■ **What to produce**
Return only the lines of the listing below that run from the line with "The domain name" through the line with "The prefix must", both ends included, exactly as written.

■ **Source material**

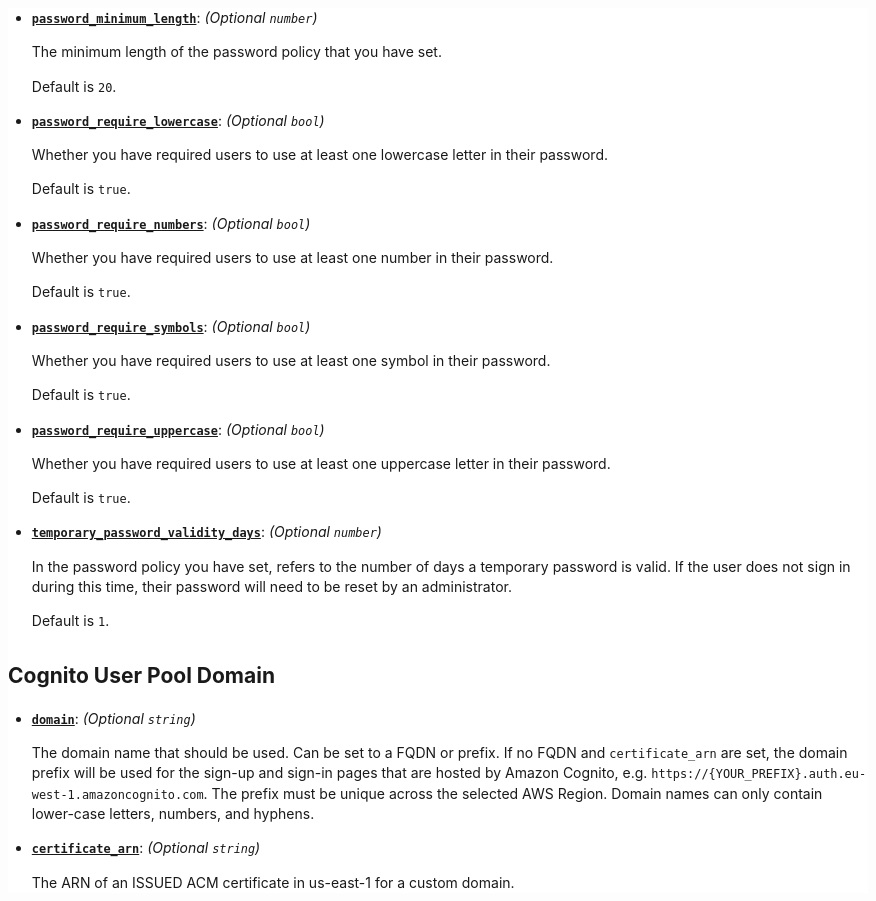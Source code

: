 - [**`password_minimum_length`**](#var-password_minimum_length): *(Optional `number`)*<a name="var-password_minimum_length"></a>

  The minimum length of the password policy that you have set.

  Default is `20`.

- [**`password_require_lowercase`**](#var-password_require_lowercase): *(Optional `bool`)*<a name="var-password_require_lowercase"></a>

  Whether you have required users to use at least one lowercase letter in their password.

  Default is `true`.

- [**`password_require_numbers`**](#var-password_require_number): *(Optional `bool`)*<a name="var-password_require_numbers"></a>

  Whether you have required users to use at least one number in their password.

  Default is `true`.

- [**`password_require_symbols`**](#var-password_require_symbols): *(Optional `bool`)*<a name="var-password_require_symbols"></a>

  Whether you have required users to use at least one symbol in their password.

  Default is `true`.

- [**`password_require_uppercase`**](#var-password_require_uppercase): *(Optional `bool`)*<a name="var-password_require_uppercase"></a>

  Whether you have required users to use at least one uppercase letter in their password.

  Default is `true`.

- [**`temporary_password_validity_days`**](#var-temporary_password_validity_days): *(Optional `number`)*<a name="var-temporary_password_validity_days"></a>

  In the password policy you have set, refers to the number of days a temporary password is valid. If the user does not sign in during this time, their password will need to be reset by an administrator.

  Default is `1`. 



## Cognito User Pool Domain

- [**`domain`**](#var-domain): *(Optional `string`)*<a name="var-domain"></a>

  The domain name that should be used. Can be set to a FQDN or prefix.
  If no FQDN and `certificate_arn` are set, the domain prefix will be used for the sign-up and sign-in pages that are hosted by Amazon Cognito,
  e.g. `https://{YOUR_PREFIX}.auth.eu-west-1.amazoncognito.com`.
  The prefix must be unique across the selected AWS Region.
  Domain names can only contain lower-case letters, numbers, and hyphens.

- [**`certificate_arn`**](#var-certificate_arn): *(Optional `string`)*<a name="var-certificate_arn"></a>

  The ARN of an ISSUED ACM certificate in us-east-1 for a custom domain.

■ **Task solution**
  The domain name that should be used. Can be set to a FQDN or prefix.
  If no FQDN and `certificate_arn` are set, the domain prefix will be used for the sign-up and sign-in pages that are hosted by Amazon Cognito,
  e.g. `https://{YOUR_PREFIX}.auth.eu-west-1.amazoncognito.com`.
  The prefix must be unique across the selected AWS Region.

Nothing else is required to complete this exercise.